• _Work to complete_: Extract every line starting at the line that contains "상태만 원래대로 돌림" and ending with the final line of the data, inclusive; give only those lines, word for word.

• _Data records_:

★ ★ ★

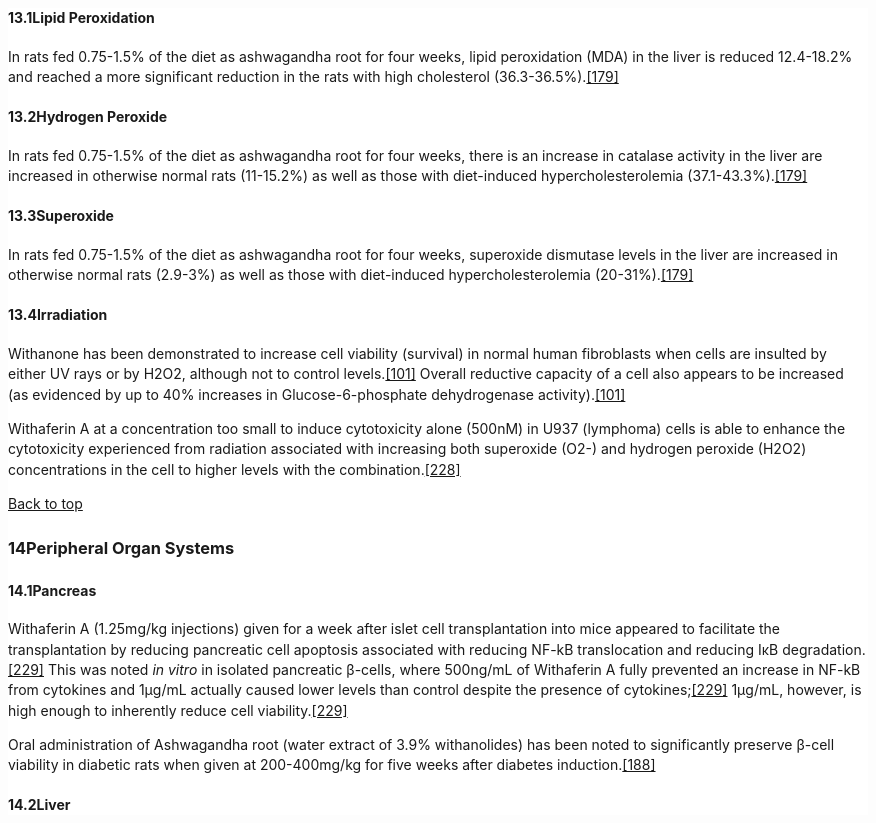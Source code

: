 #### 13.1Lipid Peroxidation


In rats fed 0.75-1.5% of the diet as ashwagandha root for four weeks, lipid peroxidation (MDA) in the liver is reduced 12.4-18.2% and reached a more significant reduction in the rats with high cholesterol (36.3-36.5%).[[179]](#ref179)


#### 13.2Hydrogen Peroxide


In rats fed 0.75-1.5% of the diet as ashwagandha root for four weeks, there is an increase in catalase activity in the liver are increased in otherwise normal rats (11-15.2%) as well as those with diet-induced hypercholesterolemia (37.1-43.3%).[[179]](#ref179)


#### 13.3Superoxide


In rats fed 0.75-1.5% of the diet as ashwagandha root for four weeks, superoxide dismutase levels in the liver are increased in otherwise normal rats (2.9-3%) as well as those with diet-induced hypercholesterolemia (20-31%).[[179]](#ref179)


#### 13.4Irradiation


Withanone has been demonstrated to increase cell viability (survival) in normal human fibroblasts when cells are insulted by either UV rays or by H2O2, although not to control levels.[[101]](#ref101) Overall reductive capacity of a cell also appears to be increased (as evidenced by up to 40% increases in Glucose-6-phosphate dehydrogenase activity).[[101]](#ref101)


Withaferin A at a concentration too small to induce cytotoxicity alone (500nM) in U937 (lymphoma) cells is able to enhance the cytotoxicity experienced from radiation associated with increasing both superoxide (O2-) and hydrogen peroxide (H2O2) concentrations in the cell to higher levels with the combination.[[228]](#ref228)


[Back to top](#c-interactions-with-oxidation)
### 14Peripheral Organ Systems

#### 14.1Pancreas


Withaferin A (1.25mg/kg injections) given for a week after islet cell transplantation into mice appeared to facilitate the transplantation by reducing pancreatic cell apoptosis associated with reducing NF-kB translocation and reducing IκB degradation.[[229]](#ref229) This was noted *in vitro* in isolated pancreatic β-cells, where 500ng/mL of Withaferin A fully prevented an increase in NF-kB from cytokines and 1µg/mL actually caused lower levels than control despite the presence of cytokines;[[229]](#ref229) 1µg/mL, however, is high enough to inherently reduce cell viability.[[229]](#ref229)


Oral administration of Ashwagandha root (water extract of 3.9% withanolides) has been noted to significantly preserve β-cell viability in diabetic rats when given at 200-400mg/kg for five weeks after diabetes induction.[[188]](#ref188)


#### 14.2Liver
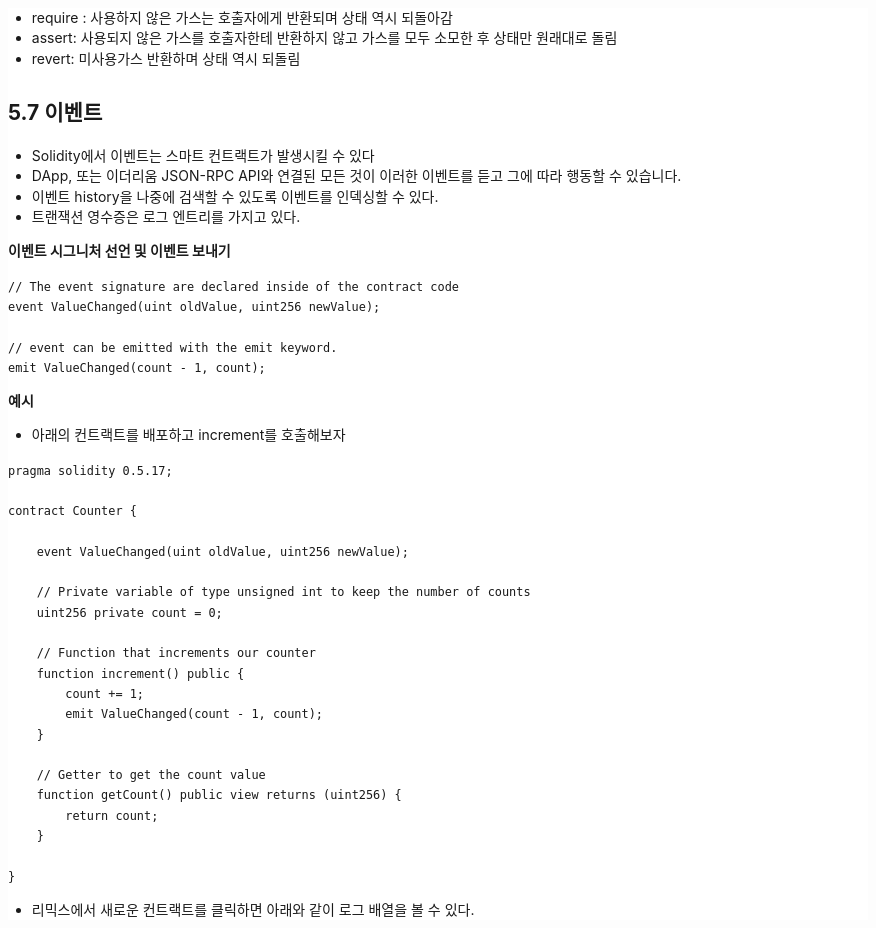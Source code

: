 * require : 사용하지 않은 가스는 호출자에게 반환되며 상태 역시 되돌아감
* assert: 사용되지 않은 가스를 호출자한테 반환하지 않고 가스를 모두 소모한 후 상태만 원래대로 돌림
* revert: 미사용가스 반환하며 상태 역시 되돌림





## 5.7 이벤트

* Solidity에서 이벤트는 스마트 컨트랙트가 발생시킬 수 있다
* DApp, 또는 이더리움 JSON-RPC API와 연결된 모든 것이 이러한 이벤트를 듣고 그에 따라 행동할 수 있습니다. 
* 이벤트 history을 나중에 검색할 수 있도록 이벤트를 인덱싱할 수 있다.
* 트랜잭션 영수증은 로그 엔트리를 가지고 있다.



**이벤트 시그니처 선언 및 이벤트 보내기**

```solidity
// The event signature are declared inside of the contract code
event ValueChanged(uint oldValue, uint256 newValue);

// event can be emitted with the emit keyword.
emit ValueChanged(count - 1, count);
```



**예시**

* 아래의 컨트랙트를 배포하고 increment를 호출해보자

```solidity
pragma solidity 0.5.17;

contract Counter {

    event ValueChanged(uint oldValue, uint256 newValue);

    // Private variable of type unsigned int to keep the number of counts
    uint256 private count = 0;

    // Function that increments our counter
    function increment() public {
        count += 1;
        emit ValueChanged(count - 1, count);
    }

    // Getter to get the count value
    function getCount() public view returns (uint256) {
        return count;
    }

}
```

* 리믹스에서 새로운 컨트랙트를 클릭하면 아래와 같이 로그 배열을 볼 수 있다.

★ ★ ★

• _Output for this task_:
* assert: 사용되지 않은 가스를 호출자한테 반환하지 않고 가스를 모두 소모한 후 상태만 원래대로 돌림
* revert: 미사용가스 반환하며 상태 역시 되돌림





## 5.7 이벤트

* Solidity에서 이벤트는 스마트 컨트랙트가 발생시킬 수 있다
* DApp, 또는 이더리움 JSON-RPC API와 연결된 모든 것이 이러한 이벤트를 듣고 그에 따라 행동할 수 있습니다. 
* 이벤트 history을 나중에 검색할 수 있도록 이벤트를 인덱싱할 수 있다.
* 트랜잭션 영수증은 로그 엔트리를 가지고 있다.



**이벤트 시그니처 선언 및 이벤트 보내기**

```solidity
// The event signature are declared inside of the contract code
event ValueChanged(uint oldValue, uint256 newValue);

// event can be emitted with the emit keyword.
emit ValueChanged(count - 1, count);
```



**예시**

* 아래의 컨트랙트를 배포하고 increment를 호출해보자

```solidity
pragma solidity 0.5.17;

contract Counter {

    event ValueChanged(uint oldValue, uint256 newValue);

    // Private variable of type unsigned int to keep the number of counts
    uint256 private count = 0;

    // Function that increments our counter
    function increment() public {
        count += 1;
        emit ValueChanged(count - 1, count);
    }

    // Getter to get the count value
    function getCount() public view returns (uint256) {
        return count;
    }

}
```

* 리믹스에서 새로운 컨트랙트를 클릭하면 아래와 같이 로그 배열을 볼 수 있다.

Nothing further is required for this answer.